Gaussian BosonSampling, higher-order correlations, and spoofing: An update

In my last post, I wrote (among other things) about an ongoing scientific debate between the group of Chaoyang Lu at USTC in China, which over the past year has been doing experiments that seek to demonstrate quantum supremacy via Gaussian BosonSampling; and the group of Sergio Boixo at Google, which had a recent paper on a polynomial-time classical algorithm to sample approximately from the same distributions.  I reported the facts as I understood them at the time.  Since then, though, a long call with the Google team gave me a new and different understanding, and I feel duty-bound to share that here.

A week ago, I considered it obvious that if, using a classical spoofer, you could beat the USTC experiment on a metric like total variation distance from the ideal distribution, then you would’ve completely destroyed USTC’s claim of quantum supremacy.  The reason I believed that, in turn, is a proposition that I hadn’t given a name but needs one, so let me call it Hypothesis H:

The only way a classical algorithm to spoof BosonSampling can possibly do well in total variation distance, is by correctly reproducing the high-order correlations (correlations among the occupation numbers of large numbers of modes) — because that’s where the complexity of BosonSampling lies (if it lies anywhere).

Hypothesis H had important downstream consequences.  Google’s algorithm, by the Google team’s own admission, does not reproduce the high-order correlations.  Furthermore, because of limitations on both samples and classical computation time, Google’s paper calculates the total variation distance from the ideal distribution only on the marginal distribution on roughly 14 out of 144 modes.  On that marginal distribution, Google’s algorithm does do better than the experiment in total variation distance.  Google presents a claimed extrapolation to the full 144 modes, but eyeballing the graphs, it was far from clear to me what would happen: like, maybe the spoofing algorithm would continue to win, but maybe the experiment would turn around and win; who knows?

Chaoyang, meanwhile, made a clear prediction that the experiment would turn around and win, because of

  1. the experiment’s success in reproducing the high-order correlations,
  2. the admitted failure of Google’s algorithm in reproducing the high-order correlations, and
  3. the seeming impossibility of doing well on BosonSampling without reproducing the high-order correlations (Hypothesis H).

Given everything my experience told me about the central importance of high-order correlations for BosonSampling, I was inclined to agree with Chaoyang.

Now for the kicker: it seems that Hypothesis H is false.  A classical spoofer could beat a BosonSampling experiment on total variation distance from the ideal distribution, without even bothering to reproduce the high-order correlations correctly.

This is true because of a combination of two facts about the existing noisy BosonSampling experiments.  The first fact is that the contribution from the order-k correlations falls off like 1/exp(k).  The second fact is that, due to calibration errors and the like, the experiments already show significant deviations from the ideal distribution on the order-1 and order-2 correlations.
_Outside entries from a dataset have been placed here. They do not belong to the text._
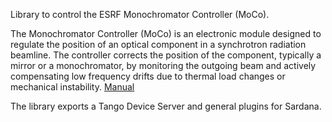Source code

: Library to control the ESRF Monochromator Controller (MoCo).

The Monochromator Controller (MoCo) is an electronic module designed to regulate the
position of an optical component in a synchrotron radiation beamline. The controller corrects
the position of the component, typically a mirror or a monochromator, by monitoring the
outgoing beam and actively compensating low frequency drifts due to thermal load changes
or mechanical instability. [Manual](doc/moco.pdf)


The library exports a Tango Device Server and general plugins for Sardana.


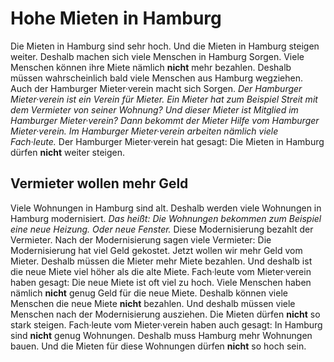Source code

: # Hohe Mieten in Hamburg

Die Mieten in Hamburg sind sehr hoch. Und die Mieten in Hamburg steigen weiter. Deshalb machen sich viele Menschen in Hamburg Sorgen. Viele Menschen können ihre Miete nämlich **nicht** mehr bezahlen. Deshalb müssen wahrscheinlich bald viele Menschen aus Hamburg wegziehen. Auch der Hamburger Mieter·verein macht sich Sorgen. 
*Der Hamburger Mieter·verein ist ein Verein für Mieter.* 
*Ein Mieter hat zum Beispiel Streit mit dem Vermieter von seiner Wohnung?* 
*Und dieser Mieter ist Mitglied im Hamburger Mieter·verein?* 
*Dann bekommt der Mieter Hilfe vom Hamburger Mieter·verein.* 
*Im Hamburger Mieter·verein arbeiten nämlich viele Fach·leute.* Der Hamburger Mieter·verein hat gesagt: Die Mieten in Hamburg dürfen **nicht** weiter steigen. 

## Vermieter wollen mehr Geld
Viele Wohnungen in Hamburg sind alt. Deshalb werden viele Wohnungen in Hamburg modernisiert. *Das heißt:* 
*Die Wohnungen bekommen zum Beispiel eine neue Heizung.* 
*Oder neue Fenster.* Diese Modernisierung bezahlt der Vermieter. Nach der Modernisierung sagen viele Vermieter: Die Modernisierung hat viel Geld gekostet. Jetzt wollen wir mehr Geld vom Mieter. Deshalb müssen die Mieter mehr Miete bezahlen. Und deshalb ist die neue Miete viel höher als die alte Miete. 
Fach·leute vom Mieter·verein haben gesagt: Die neue Miete ist oft viel zu hoch. Viele Menschen haben nämlich **nicht** genug Geld für die neue Miete. Deshalb können viele Menschen die neue Miete **nicht** bezahlen. Und deshalb müssen viele Menschen nach der Modernisierung ausziehen. Die Mieten dürfen **nicht** so stark steigen. Fach·leute vom Mieter·verein haben auch gesagt: In Hamburg sind **nicht** genug Wohnungen. Deshalb muss Hamburg mehr Wohnungen bauen. Und die Mieten für diese Wohnungen dürfen **nicht** so hoch sein. 
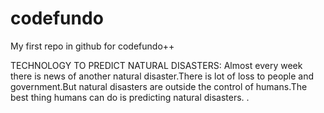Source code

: # codefundo
My first repo in github for codefundo++

TECHNOLOGY TO PREDICT NATURAL DISASTERS:
                              Almost every week there is news of another natural disaster.There is lot of loss to people and government.But natural disasters are outside the control of humans.The best thing humans can do is predicting natural disasters.
                              .
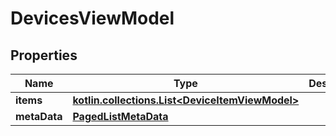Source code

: 
# DevicesViewModel

## Properties
Name | Type | Description | Notes
------------ | ------------- | ------------- | -------------
**items** | [**kotlin.collections.List&lt;DeviceItemViewModel&gt;**](DeviceItemViewModel.md) |  |  [optional]
**metaData** | [**PagedListMetaData**](PagedListMetaData.md) |  |  [optional]



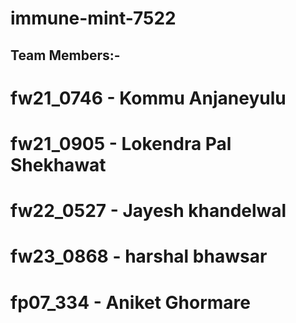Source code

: # immune-mint-7522

## Team Members:-

# fw21_0746 - Kommu Anjaneyulu	
# fw21_0905 - Lokendra Pal Shekhawat	
# fw22_0527 - Jayesh khandelwal	
# fw23_0868 - harshal bhawsar	
# fp07_334  - Aniket Ghormare


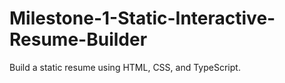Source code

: # Milestone-1-Static-Interactive-Resume-Builder
 Build a static resume using HTML, CSS, and TypeScript. 
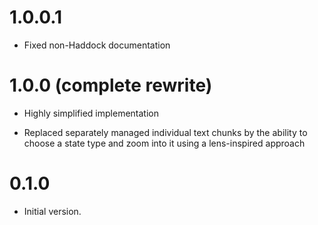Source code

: # 1.0.0.1

  * Fixed non-Haddock documentation

# 1.0.0 (complete rewrite)

  * Highly simplified implementation

  * Replaced separately managed individual text chunks by the ability to
    choose a state type and zoom into it using a lens-inspired approach

# 0.1.0

  * Initial version.
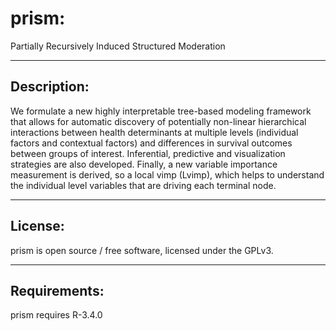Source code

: # prism:  
Partially Recursively Induced Structured Moderation  
***  
## Description:  
We formulate a new highly interpretable tree-based modeling framework that allows for automatic discovery of potentially non-linear hierarchical interactions between health determinants at multiple levels (individual factors and contextual factors) and differences in survival outcomes between groups of interest. Inferential, predictive and visualization strategies are also developed. Finally, a new variable importance measurement is derived, so a local vimp (Lvimp), which helps to understand the individual level variables that are driving each terminal node.  
***  
## License: 
prism is open source / free software, licensed under the GPLv3.  
***  
## Requirements:  
prism requires R-3.4.0  
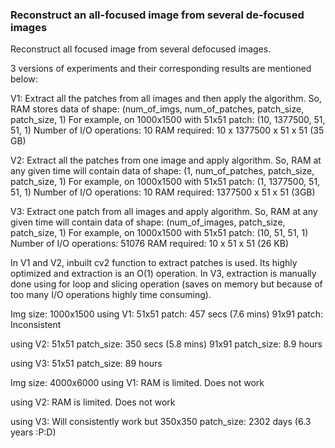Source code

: ### Reconstruct an all-focused image from several de-focused images

Reconstruct all focused image from several defocused images.

3 versions of experiments and their corresponding results are mentioned below:

V1: Extract all the patches from all images and then apply the algorithm.
So, RAM stores data of shape: (num_of_imgs, num_of_patches, patch_size, patch_size, 1)
For example, on 1000x1500 with 51x51 patch: (10, 1377500, 51, 51, 1)
Number of I/O operations: 10
RAM required: 10 x 1377500 x 51 x 51 (35 GB)

V2: Extract all the patches from one image and apply algorithm. So, RAM at any given time will contain data of shape: (1, num_of_patches, patch_size, patch_size, 1)
For example, on 1000x1500 with 51x51 patch: (1, 1377500, 51, 51, 1)
Number of I/O operations: 10
RAM required: 1377500 x 51 x 51 (3GB)

V3: Extract one patch from all images and apply algorithm.
So, RAM at any given time will contain data of shape: 
(num_of_images, patch_size, patch_size, 1)
For example, on 1000x1500 with 51x51 patch: (10, 51, 51, 1)
Number of I/O operations: 51076
RAM required: 10 x 51 x 51 (26 KB)

In V1 and V2, inbuilt cv2 function to extract patches is used. Its highly optimized and extraction is an O(1) operation. In V3, extraction is manually done using for loop and slicing operation (saves on memory but because of too many I/O operations highly time consuming).

Img size: 1000x1500
using V1:
51x51 patch: 457 secs (7.6 mins)
91x91 patch: Inconsistent

using V2:
51x51 patch_size: 350 secs (5.8 mins)
91x91 patch_size: 8.9 hours

using V3:
51x51 patch_size: 89 hours

Img size: 4000x6000
using V1: RAM is limited. Does not work

using V2: RAM is limited. Does not work

using V3:  Will consistently work but
350x350 patch_size: 2302 days (6.3 years :P:D)

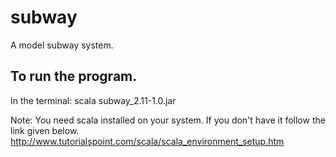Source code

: # subway
A model subway system.

## To run the program.

In the terminal:
scala subway_2.11-1.0.jar

Note: You need scala installed on your system. If you don't have it follow the link given below.
http://www.tutorialspoint.com/scala/scala_environment_setup.htm

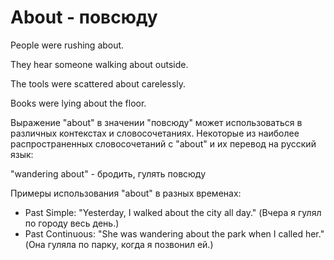 # About - повсюду




People were rushing about.

They hear someone walking about outside.

The tools were scattered about carelessly.

Books were lying about the floor.

Выражение "about" в значении "повсюду" может использоваться в различных контекстах и словосочетаниях. Некоторые из наиболее распространенных словосочетаний с "about" и их перевод на русский язык:

"wandering about" - бродить, гулять повсюду

Примеры использования "about" в разных временах:

- Past Simple: "Yesterday, I walked about the city all day." (Вчера я гулял по городу весь день.)
- Past Continuous: "She was wandering about the park when I called her." (Она гуляла по парку, когда я позвонил ей.)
Put these facts together and what do you find?  Well, suppose your classical spoofing algorithm takes care to get the low-order contributions to the distribution exactly right.  Just for that reason alone, it could already win over a noisy BosonSampling experiment, as judged by benchmarks like total variation distance from the ideal distribution, or for that matter linear cross-entropy.  Yes, the experiment will beat the classical simulation on the higher-order correlations.  But because those higher-order correlations are exponentially attenuated anyway, they won’t be enough to make up the difference.  The experiment’s lack of perfection on the low-order correlations will swamp everything else.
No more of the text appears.